Kristin Hayes: Hello, and welcome to Resources Radio, a weekly podcast from Resources for the Future. I'm your host, Kristin Hayes. My guest today is Dr. Zia Abdullah, Biomass Laboratory Program Manager at the US Department of Energy's National Renewable Energy Laboratory, or NREL. Dr. Abdullah is a mechanical engineer with extensive experience and accomplishments in thermochemically and biochemically converting biomass to fuels and chemicals. His experience includes more than 25 years of research and development in biomass conversion, as well as problem-solving, new product development, business development, and project management.

Earlier this year, I came across an article by Dr. Abdullah on the US Department of Energy's website about accelerating the production and use of sustainable aviation fuels. I think that's a topic that we haven't yet touched on Resources Radio, but we're going to give it a bit more attention today. Dr. Abdullah and I will be talking about what goes into sustainable aviation fuels. I mean that quite literally: we're going to be talking about biofeedstocks as well as the emissions profiles and scalability of these fuels. I want to note there's this rumor that cars running on certain biofuels give off the smell of french fries while operating. Let's find out what our future flights are going to smell like, shall we? With apologies for that rather odd french fry comment, stay with us.

Dr. Abdullah, thank you so much for joining me today on Resources Radio. It's really nice to talk with you.

Zia Abdullah: Thank you for the invitation to be on this podcast and the opportunity to talk about NREL's program on sustainable aviation fuels.

Kristin Hayes: I have to say I'm on a roll personally, having fascinating conversations here on Resources Radio with physical scientists like yourself, or engineers. I'm excited to sort of hear about your engineering background and how you came to focus on biomass and biofuels in your own career.

Zia Abdullah: My interest in biomass and biofuels started very early in my career. After my PhD, I joined Weyerhaeuser Company in Seattle, Washington. Weyerhaeuser is one of the largest private landowners in the United States, and, as Weyerhaeuser employees, we were always challenged to look for new opportunities for biomass because they grow so much biomass on their lands. On the other end they were interested in opportunities other than pulp paper and building products. That's what they do in their line of business, so that led to an interest in fuels and chemicals because those are large markets, and here we are.

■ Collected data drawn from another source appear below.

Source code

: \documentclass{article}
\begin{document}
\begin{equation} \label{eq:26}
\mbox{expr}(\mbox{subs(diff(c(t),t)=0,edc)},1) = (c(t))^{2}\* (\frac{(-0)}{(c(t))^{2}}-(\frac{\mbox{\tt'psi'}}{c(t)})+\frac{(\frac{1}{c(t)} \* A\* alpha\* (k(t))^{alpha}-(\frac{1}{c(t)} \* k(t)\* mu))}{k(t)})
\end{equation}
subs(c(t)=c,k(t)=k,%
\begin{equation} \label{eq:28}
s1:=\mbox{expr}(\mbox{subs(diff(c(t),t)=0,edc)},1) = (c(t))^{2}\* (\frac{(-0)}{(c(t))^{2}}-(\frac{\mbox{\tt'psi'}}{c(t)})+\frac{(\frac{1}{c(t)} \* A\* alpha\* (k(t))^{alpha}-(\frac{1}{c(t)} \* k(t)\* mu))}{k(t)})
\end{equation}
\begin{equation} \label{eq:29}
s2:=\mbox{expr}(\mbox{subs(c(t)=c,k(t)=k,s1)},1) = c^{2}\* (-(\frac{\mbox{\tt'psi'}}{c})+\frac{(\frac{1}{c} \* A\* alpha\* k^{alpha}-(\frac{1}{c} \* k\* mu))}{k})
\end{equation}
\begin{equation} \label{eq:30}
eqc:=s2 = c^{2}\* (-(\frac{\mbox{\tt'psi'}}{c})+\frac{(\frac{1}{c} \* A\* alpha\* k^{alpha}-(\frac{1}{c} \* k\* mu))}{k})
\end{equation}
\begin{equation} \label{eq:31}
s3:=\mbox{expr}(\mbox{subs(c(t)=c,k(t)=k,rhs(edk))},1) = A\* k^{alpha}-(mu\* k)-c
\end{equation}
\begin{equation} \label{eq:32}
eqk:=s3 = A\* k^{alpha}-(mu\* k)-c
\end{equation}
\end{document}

Kristin Hayes: Here we are. As I said, it’s novel for us on Resources Radio to be talking about sustainable aviation fuels. One thing that I noticed in your article is this part in quotes: "When we talk about decarbonizing the aviation sector, increasing supplies of sustainable aviation fuel (SAF) is often at the center of the discussion."

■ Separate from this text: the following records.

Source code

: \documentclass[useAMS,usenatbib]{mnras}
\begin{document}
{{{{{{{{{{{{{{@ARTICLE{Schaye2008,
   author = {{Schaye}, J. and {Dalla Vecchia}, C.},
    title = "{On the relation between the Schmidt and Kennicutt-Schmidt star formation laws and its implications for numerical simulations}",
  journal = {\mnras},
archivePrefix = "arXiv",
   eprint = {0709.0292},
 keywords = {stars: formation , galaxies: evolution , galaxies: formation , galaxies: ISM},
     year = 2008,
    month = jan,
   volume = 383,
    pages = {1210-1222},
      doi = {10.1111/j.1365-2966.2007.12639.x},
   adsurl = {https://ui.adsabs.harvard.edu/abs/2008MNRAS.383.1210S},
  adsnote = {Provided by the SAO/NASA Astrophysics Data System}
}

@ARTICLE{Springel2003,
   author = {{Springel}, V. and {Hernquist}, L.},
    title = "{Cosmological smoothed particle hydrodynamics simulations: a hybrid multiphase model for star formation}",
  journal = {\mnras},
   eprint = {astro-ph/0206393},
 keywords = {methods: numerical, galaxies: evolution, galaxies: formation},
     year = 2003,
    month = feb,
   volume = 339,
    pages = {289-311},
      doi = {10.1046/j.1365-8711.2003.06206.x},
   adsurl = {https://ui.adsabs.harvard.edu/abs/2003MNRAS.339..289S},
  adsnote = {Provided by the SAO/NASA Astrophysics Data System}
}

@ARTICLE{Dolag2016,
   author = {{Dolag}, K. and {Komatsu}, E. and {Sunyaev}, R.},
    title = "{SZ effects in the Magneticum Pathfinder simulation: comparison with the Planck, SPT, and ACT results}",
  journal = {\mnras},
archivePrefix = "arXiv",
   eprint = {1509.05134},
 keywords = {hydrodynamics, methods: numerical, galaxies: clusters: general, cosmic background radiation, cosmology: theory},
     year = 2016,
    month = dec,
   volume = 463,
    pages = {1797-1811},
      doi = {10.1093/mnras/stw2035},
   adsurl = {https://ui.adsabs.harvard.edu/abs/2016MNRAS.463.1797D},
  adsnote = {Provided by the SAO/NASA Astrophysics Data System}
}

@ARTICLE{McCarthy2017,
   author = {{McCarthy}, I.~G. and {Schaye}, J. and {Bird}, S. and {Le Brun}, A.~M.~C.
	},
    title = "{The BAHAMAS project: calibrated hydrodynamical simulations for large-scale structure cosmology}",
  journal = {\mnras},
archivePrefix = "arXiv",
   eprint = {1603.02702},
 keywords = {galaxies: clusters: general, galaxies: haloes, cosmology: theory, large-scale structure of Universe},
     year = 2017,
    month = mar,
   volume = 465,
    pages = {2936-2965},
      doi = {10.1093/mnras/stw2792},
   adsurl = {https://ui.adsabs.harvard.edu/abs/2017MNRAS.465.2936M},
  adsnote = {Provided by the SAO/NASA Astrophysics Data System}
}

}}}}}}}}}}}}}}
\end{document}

Why is that the case? Why is sustainable aviation fuel so central to the discussion? A parallel question is, are there other decarbonization options available for aviation, or are we talking about less carbon-intensive liquid fuels? Are they the only game in town for this sector?

Zia Abdullah: If you look at commercial aviation and the greenhouse gas, or GHG, emissions associated with commercial aviation, about 95 percent of the GHG emissions in commercial aviation are produced by medium- and long-haul flights. If you're flying from Washington, DC, to Los Angeles, for example, those are long-haul flights. Regional aircraft, which are flying 100 miles or 150 miles or 200 miles, only produce about 5 percent of the emissions.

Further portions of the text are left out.